You can achieve an level 9/A* grade through online learning alone and obtain the same through in-person teaching alone. But with the former, all you get at the end of the process is the qualification. However, after collaborating and brainstorming with fellow students in a classroom environment, you leave your course with valuable shared experiences that you cannot get through digital learning. So qualifications are not the same as education.
That is not to undermine the positives that edtech can provide if we use it to enhance the roles of teachers. Edtech can certainly improve two critical aspects of education: access and assessment. Schools in rural areas often struggle to retain staff. Students can be hindered in their educational journeys simply because top schools are too far away. Edtech can provide these students access to resources that help to level the academic playing field and allow them to reach their potential. This is edtech providing access, not education.

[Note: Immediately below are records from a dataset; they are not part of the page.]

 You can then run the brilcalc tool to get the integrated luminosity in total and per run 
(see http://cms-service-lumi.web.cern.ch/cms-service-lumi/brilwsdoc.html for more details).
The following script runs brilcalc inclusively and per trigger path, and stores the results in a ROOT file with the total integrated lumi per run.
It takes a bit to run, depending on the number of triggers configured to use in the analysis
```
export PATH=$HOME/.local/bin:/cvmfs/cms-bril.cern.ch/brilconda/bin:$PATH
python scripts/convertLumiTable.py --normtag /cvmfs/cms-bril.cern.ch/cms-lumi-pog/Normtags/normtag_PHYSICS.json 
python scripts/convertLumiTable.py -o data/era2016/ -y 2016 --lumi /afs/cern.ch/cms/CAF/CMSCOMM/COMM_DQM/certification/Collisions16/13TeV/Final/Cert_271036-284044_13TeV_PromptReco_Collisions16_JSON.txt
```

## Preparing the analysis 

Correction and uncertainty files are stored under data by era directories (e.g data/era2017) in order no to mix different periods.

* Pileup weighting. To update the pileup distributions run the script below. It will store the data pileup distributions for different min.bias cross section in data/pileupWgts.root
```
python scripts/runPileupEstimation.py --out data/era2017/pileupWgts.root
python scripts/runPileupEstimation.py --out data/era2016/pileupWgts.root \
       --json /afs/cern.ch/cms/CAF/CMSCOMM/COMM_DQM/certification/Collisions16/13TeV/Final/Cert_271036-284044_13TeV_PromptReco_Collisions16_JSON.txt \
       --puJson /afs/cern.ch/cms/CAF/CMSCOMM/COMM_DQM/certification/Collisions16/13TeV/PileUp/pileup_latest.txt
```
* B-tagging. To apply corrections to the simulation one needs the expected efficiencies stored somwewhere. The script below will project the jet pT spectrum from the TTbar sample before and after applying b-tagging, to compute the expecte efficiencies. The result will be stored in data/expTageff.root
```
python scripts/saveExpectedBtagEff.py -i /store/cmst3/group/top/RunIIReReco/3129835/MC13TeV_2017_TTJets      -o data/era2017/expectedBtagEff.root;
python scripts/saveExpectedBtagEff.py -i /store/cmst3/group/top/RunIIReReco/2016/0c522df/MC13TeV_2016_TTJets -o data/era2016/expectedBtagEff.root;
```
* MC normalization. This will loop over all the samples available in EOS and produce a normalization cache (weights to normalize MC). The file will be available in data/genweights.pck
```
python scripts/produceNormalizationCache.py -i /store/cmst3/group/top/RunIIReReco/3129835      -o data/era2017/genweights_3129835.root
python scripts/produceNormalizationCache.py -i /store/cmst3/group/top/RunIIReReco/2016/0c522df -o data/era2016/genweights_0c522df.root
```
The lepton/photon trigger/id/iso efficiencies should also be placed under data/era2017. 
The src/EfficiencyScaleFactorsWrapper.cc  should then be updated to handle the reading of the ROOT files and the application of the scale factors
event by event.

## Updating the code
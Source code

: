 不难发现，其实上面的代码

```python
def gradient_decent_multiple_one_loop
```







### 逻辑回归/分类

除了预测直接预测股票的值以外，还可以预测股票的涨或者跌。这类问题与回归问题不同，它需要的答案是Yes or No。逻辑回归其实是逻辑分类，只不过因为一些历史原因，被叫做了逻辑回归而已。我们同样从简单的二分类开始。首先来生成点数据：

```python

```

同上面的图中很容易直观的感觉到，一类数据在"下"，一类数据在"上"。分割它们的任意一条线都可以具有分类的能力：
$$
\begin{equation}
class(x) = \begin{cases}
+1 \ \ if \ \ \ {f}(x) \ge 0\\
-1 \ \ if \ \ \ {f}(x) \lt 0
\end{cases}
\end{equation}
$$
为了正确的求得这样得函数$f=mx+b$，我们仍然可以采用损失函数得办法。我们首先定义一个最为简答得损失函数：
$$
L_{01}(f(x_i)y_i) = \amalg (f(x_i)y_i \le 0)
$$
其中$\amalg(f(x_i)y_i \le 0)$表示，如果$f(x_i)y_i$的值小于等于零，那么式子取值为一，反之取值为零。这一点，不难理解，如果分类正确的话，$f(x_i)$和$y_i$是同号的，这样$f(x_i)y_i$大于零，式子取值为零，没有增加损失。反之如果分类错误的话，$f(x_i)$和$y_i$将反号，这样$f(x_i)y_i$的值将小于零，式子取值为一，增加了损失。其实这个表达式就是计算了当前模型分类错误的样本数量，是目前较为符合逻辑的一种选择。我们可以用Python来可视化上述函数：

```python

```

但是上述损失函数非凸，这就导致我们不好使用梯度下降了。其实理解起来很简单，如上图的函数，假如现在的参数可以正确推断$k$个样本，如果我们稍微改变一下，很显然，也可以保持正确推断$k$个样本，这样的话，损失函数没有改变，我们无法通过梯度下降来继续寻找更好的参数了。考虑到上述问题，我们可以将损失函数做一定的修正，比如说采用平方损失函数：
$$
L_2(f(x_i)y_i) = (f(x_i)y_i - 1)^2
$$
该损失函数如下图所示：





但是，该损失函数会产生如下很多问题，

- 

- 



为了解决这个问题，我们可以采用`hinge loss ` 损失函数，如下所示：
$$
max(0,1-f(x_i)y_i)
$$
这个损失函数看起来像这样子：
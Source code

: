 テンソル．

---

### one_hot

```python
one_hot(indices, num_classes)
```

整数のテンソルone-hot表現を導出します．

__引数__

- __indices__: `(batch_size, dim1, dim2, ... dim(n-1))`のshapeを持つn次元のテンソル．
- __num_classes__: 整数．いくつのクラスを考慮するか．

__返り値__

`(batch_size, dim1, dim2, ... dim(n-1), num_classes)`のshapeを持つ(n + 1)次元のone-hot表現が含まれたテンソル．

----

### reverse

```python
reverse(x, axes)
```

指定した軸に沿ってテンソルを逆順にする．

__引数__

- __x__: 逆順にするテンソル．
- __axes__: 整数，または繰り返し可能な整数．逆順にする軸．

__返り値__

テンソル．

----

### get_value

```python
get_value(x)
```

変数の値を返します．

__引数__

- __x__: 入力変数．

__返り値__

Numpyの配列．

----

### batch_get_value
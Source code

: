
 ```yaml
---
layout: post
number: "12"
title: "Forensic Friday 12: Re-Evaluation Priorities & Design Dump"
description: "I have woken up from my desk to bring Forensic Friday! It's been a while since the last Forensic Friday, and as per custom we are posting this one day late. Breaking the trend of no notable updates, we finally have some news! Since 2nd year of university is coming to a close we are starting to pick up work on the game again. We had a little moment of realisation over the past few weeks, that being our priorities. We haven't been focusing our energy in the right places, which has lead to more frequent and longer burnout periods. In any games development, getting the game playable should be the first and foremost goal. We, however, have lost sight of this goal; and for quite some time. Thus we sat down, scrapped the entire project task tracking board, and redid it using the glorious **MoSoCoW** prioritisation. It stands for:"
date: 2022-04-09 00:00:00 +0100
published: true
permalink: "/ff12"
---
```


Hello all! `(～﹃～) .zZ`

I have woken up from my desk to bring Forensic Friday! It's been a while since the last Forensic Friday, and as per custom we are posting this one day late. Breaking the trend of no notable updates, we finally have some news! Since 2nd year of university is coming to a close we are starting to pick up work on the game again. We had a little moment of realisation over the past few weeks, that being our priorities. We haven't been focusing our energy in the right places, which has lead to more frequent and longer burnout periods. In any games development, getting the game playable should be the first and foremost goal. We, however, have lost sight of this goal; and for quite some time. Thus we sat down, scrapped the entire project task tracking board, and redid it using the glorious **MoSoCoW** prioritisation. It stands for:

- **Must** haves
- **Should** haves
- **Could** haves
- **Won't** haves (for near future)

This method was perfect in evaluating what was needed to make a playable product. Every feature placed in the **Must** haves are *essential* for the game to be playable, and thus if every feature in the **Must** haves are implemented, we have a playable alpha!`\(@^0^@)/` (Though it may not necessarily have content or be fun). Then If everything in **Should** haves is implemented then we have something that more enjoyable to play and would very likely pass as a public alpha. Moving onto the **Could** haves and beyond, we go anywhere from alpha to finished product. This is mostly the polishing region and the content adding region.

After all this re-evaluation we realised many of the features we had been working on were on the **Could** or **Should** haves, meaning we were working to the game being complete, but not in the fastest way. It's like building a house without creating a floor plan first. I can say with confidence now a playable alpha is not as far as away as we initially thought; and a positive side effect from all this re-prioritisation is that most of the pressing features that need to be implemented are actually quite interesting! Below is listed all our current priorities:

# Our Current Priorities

The sad truth is that the fascinating benefits of edtech are not what is being championed by schools. In reality, the most appealing aspects to schools are its potential to cut costs and help staff meet compliance regulations. For instance, teachers often have to draw up complex Individualised Education Plans (IEPs), which are particularly important for students with special needs. Technology can help teachers make real-time adjustments to these and assist them in data collection, which saves them from time-consuming monitoring. This is understandable, and if we can save teachers time so that they can spend more lesson time with students, then this is a huge positive. But efficiency should not be the driving force behind edtech; it must instead be effectiveness. We cannot introduce edtech in the name of cost-cutting and time-saving – it must all be for the benefit of the student.
The dystopian notion of replacing teachers with edtech also implies a future where remote learning is the norm. Again, this idea betrays a failure to step outside of the grading system and see the bigger educational picture. Schools provide a safe haven for many vulnerable students and present a key channel through which child abuse and neglect are reported. Many fear that incident rates were still just as high, but fewer could come forward due to the loss of the school. Schools also provide necessary nutrition to students who would not otherwise afford it.
Edtech will be a hugely positive development for education – but only if we use it in tandem with in-person teaching. Shifting all learning online will only exacerbate society's unhealthy obsession with grades and academic figures, and narcissism associated with that. Creating an intellectually stimulating environment is only possible with teachers, peers and the wider school community.
Education should not be confined to our new-build secondary school walls. It should be a lifelong voyage. Our route should be guided by the winds of curiosity, not by the exams and grades that lurk on the horizon.